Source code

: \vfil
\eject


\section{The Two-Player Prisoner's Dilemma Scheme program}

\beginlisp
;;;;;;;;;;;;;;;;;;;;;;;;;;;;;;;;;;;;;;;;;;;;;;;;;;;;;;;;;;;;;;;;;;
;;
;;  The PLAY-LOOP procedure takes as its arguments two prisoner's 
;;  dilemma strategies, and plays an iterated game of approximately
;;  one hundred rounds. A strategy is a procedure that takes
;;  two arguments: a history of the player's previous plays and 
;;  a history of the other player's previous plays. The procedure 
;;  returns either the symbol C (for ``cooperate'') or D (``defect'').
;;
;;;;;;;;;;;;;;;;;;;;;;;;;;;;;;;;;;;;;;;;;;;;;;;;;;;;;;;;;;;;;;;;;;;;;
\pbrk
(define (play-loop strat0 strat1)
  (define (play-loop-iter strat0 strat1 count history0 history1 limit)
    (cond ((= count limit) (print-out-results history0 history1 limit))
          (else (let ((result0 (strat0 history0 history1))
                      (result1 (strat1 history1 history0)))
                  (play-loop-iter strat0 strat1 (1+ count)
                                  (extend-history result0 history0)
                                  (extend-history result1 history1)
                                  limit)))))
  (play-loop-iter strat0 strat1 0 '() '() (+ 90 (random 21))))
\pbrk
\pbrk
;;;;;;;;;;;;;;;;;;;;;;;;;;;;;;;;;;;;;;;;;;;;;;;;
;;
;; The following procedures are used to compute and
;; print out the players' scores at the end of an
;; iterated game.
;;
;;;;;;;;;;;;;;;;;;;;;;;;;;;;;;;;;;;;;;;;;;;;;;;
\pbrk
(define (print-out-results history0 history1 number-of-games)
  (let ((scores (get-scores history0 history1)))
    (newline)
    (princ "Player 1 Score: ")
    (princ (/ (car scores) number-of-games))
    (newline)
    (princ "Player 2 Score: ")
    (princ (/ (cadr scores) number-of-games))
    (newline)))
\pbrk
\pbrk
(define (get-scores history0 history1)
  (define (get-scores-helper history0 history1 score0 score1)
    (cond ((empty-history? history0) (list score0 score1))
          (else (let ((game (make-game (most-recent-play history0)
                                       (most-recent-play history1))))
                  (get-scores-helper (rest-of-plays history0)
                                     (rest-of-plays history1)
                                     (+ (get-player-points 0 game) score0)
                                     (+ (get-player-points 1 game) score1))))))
──────────
■ Problem ■
Going line by line, copy the data above exactly.

■ Result below ■
Source code

: \vfil
\eject


\section{The Two-Player Prisoner's Dilemma Scheme program}

\beginlisp
;;;;;;;;;;;;;;;;;;;;;;;;;;;;;;;;;;;;;;;;;;;;;;;;;;;;;;;;;;;;;;;;;;
;;
;;  The PLAY-LOOP procedure takes as its arguments two prisoner's 
;;  dilemma strategies, and plays an iterated game of approximately
;;  one hundred rounds. A strategy is a procedure that takes
;;  two arguments: a history of the player's previous plays and 
;;  a history of the other player's previous plays. The procedure 
;;  returns either the symbol C (for ``cooperate'') or D (``defect'').
;;
;;;;;;;;;;;;;;;;;;;;;;;;;;;;;;;;;;;;;;;;;;;;;;;;;;;;;;;;;;;;;;;;;;;;;
\pbrk
(define (play-loop strat0 strat1)
  (define (play-loop-iter strat0 strat1 count history0 history1 limit)
    (cond ((= count limit) (print-out-results history0 history1 limit))
          (else (let ((result0 (strat0 history0 history1))
                      (result1 (strat1 history1 history0)))
                  (play-loop-iter strat0 strat1 (1+ count)
                                  (extend-history result0 history0)
                                  (extend-history result1 history1)
                                  limit)))))
  (play-loop-iter strat0 strat1 0 '() '() (+ 90 (random 21))))
\pbrk
\pbrk
;;;;;;;;;;;;;;;;;;;;;;;;;;;;;;;;;;;;;;;;;;;;;;;;
;;
;; The following procedures are used to compute and
;; print out the players' scores at the end of an
;; iterated game.
;;
;;;;;;;;;;;;;;;;;;;;;;;;;;;;;;;;;;;;;;;;;;;;;;;
\pbrk
(define (print-out-results history0 history1 number-of-games)
  (let ((scores (get-scores history0 history1)))
    (newline)
    (princ "Player 1 Score: ")
    (princ (/ (car scores) number-of-games))
    (newline)
    (princ "Player 2 Score: ")
    (princ (/ (cadr scores) number-of-games))
    (newline)))
\pbrk
\pbrk
(define (get-scores history0 history1)
  (define (get-scores-helper history0 history1 score0 score1)
    (cond ((empty-history? history0) (list score0 score1))
          (else (let ((game (make-game (most-recent-play history0)
                                       (most-recent-play history1))))
                  (get-scores-helper (rest-of-plays history0)
                                     (rest-of-plays history1)
                                     (+ (get-player-points 0 game) score0)
                                     (+ (get-player-points 1 game) score1))))))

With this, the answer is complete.